Ele sabia que Ipi iria aparecer também e queria pescá-lo. E ficava todos os
dias sentado no porto à espera
do Ipi. Em casa, Tetchi arü ngu’ü sempre se lamentava com seu filho: Tenho muita saudade de seu tio Ipi. Quando
ele estava vivo nada nos faltava. Sempre tinha comida em casa. Yoi nunca traz
nada para a gente comer. Yoi, quando ia para casa, se disfarçava, ficava
bem pequeno e por isso escutava tudo o que a mulher dizia. Então, resolveu
perguntar a ela: Você tem muita saudade
de Ipi? Você estava falando o nome dele.
Eu não falei o nome de Ipi. Falei que queria cantar
o seu nome, Yoi - disse
Tetchi arü ngu’ü. Nada, você falou o nome
do Ipi - continuou Yoi. Se você falou
mesmo o nome dele, amanhã nós vamos pegar uma vara de anzol para pescá-lo. No
dia seguinte, foi até o igarapé para ver se os peixinhos já tinham aparecido. Viu muitos
peixes. Tetchi arü ngu’ü também estava ali. Yoi queria pescar aqueles peixes
para que eles se transformassem em gente. Queria pescar o seu povo. Foi então
buscar urna fruta de tucumã para usar como isca. Mas com a fruta de tucumã ele não conseguiu pescar gente. Os
peixes se transformavam em animais. Pegou queixada, porco do mato, todos com
seu par, sempre macho e fêmea. Vieram muitos animais. Então Yoi pensou que para
pescar gente ele precisaria arranjar uma outra isca. Aí experimentou com macaxeira
e os peixes que saiam logo se transformavam em gente. Assim pescou muita, muita
gente. Seu
irmão, porém, não apareceu entre esse pessoal. Foi então que ele viu um peixinho com uma mancha de
ouro no nariz. Sabia que aquele era Ipi. Tentou pescá-lo, mas Ipi não pegava
sua isca. Aí disse Yoi para Tetchi arü ngu’ü: Tome o anzol. Venha pegar o seu macho. Antes de Tetchi arü ngu’ü
encostar o anzol na água, o peixinho pulou e pegou a isca. Saltou para terra e
virou gente. Era Ipi. Ele falou: lá
embaixo de onde eu venho tem muita mina, muito ouro. Eu quero voltar para lá.

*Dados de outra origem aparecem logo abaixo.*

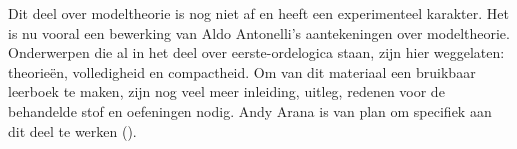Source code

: \documentclass[../../include/open-logic-part]{subfiles}
\begin{document}

\begin{editorial}
  Dit deel over modeltheorie is nog niet af en heeft een experimenteel
  karakter. Het is nu vooral een bewerking van Aldo Antonelli's aantekeningen
  over modeltheorie. Onderwerpen die al in het deel over eerste-ordelogica
  staan, zijn hier weggelaten: theorieën, volledigheid en compactheid. Om van
  dit materiaal een bruikbaar leerboek te maken, zijn nog veel meer inleiding,
  uitleg, redenen voor de behandelde stof en oefeningen nodig. Andy Arana is
  van plan om specifiek aan dit deel te werken ().
\end{editorial}





\OLEndPartHook
\end{document}
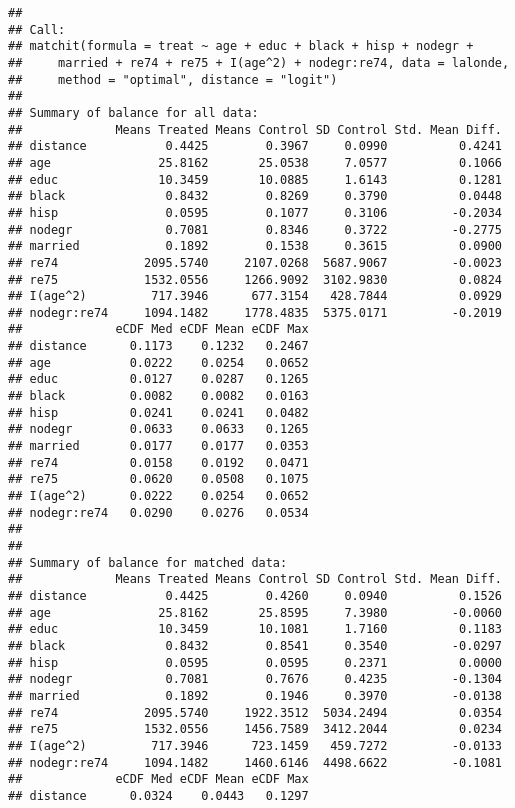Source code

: \documentclass[]{article}
\begin{document}
\begin{verbatim}
## 
## Call:
## matchit(formula = treat ~ age + educ + black + hisp + nodegr + 
##     married + re74 + re75 + I(age^2) + nodegr:re74, data = lalonde, 
##     method = "optimal", distance = "logit")
## 
## Summary of balance for all data:
##             Means Treated Means Control SD Control Std. Mean Diff.
## distance           0.4425        0.3967     0.0990          0.4241
## age               25.8162       25.0538     7.0577          0.1066
## educ              10.3459       10.0885     1.6143          0.1281
## black              0.8432        0.8269     0.3790          0.0448
## hisp               0.0595        0.1077     0.3106         -0.2034
## nodegr             0.7081        0.8346     0.3722         -0.2775
## married            0.1892        0.1538     0.3615          0.0900
## re74            2095.5740     2107.0268  5687.9067         -0.0023
## re75            1532.0556     1266.9092  3102.9830          0.0824
## I(age^2)         717.3946      677.3154   428.7844          0.0929
## nodegr:re74     1094.1482     1778.4835  5375.0171         -0.2019
##             eCDF Med eCDF Mean eCDF Max
## distance      0.1173    0.1232   0.2467
## age           0.0222    0.0254   0.0652
## educ          0.0127    0.0287   0.1265
## black         0.0082    0.0082   0.0163
## hisp          0.0241    0.0241   0.0482
## nodegr        0.0633    0.0633   0.1265
## married       0.0177    0.0177   0.0353
## re74          0.0158    0.0192   0.0471
## re75          0.0620    0.0508   0.1075
## I(age^2)      0.0222    0.0254   0.0652
## nodegr:re74   0.0290    0.0276   0.0534
## 
## 
## Summary of balance for matched data:
##             Means Treated Means Control SD Control Std. Mean Diff.
## distance           0.4425        0.4260     0.0940          0.1526
## age               25.8162       25.8595     7.3980         -0.0060
## educ              10.3459       10.1081     1.7160          0.1183
## black              0.8432        0.8541     0.3540         -0.0297
## hisp               0.0595        0.0595     0.2371          0.0000
## nodegr             0.7081        0.7676     0.4235         -0.1304
## married            0.1892        0.1946     0.3970         -0.0138
## re74            2095.5740     1922.3512  5034.2494          0.0354
## re75            1532.0556     1456.7589  3412.2044          0.0234
## I(age^2)         717.3946      723.1459   459.7272         -0.0133
## nodegr:re74     1094.1482     1460.6146  4498.6622         -0.1081
##             eCDF Med eCDF Mean eCDF Max
## distance      0.0324    0.0443   0.1297

\end{verbatim}
\end{document}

Está bem, mas agora você vai pescar o seu povo - disse Yoi. Ipi pescou muita gente, mas eram
todos peruanos. E aqueles que Yoi tinha pescado eram os Ticuna mesmo. Eram o
povo Magüta. Do resto da borra do jenipapo, Yoi pescou os negros. Depois da
pescaria estavam todos juntos. Yoi, então, resolveu virar o mundo, porque ele
queria ficar para baixo, para o lado em que o sol nasce. Ipi não viu a hora em
que o irmão fez essa virada. Se foi, pensando que seguia para baixo. Quando viu
que estava no lado de cima, já não podia mais voltar.
Eles só foram embora mesmo depois da festa. O pessoal da festa disse: Agora já não tem mais Yoi nem Ipi no Evare. Um
dia, Yoi pensou como poderia fazer para que cada pessoa tivesse sua nação. Até
aquele dia só existia uma única nação e as pessoas não podiam se casar entre
elas. Ele já sabia como deveria fazer, mas perguntou a Ipi. Ipi também já sabia
e logo foi dizendo: Então, meu irmão,
vamos matar uma jacarerana para conhecer a nação do pessoal? Yoi concordou
e eles logo acharam e mataram urna jacarerana. Cortaram o animal em pedacinhos
e colocaram num pote bem grande para ferver. Quando já estava cozido, chamaram o pessoal para beber. Numa colher de
pau, Yoi dava a cada pessoa um pouco daquele caldo. Os primeiros que tomaram
receberam a nação de onça. Cada pessoa que bebia ia embora, ficava longe dos
outros. Depois da nação de onça, veio a de saúba. O pessoal bebia e logo sabia sua nação. Ah! Esse caldo está azedo, é da nação de mutum - falou uma das
pessoas. Beberam até que se criaram todas as nações que existem hoje.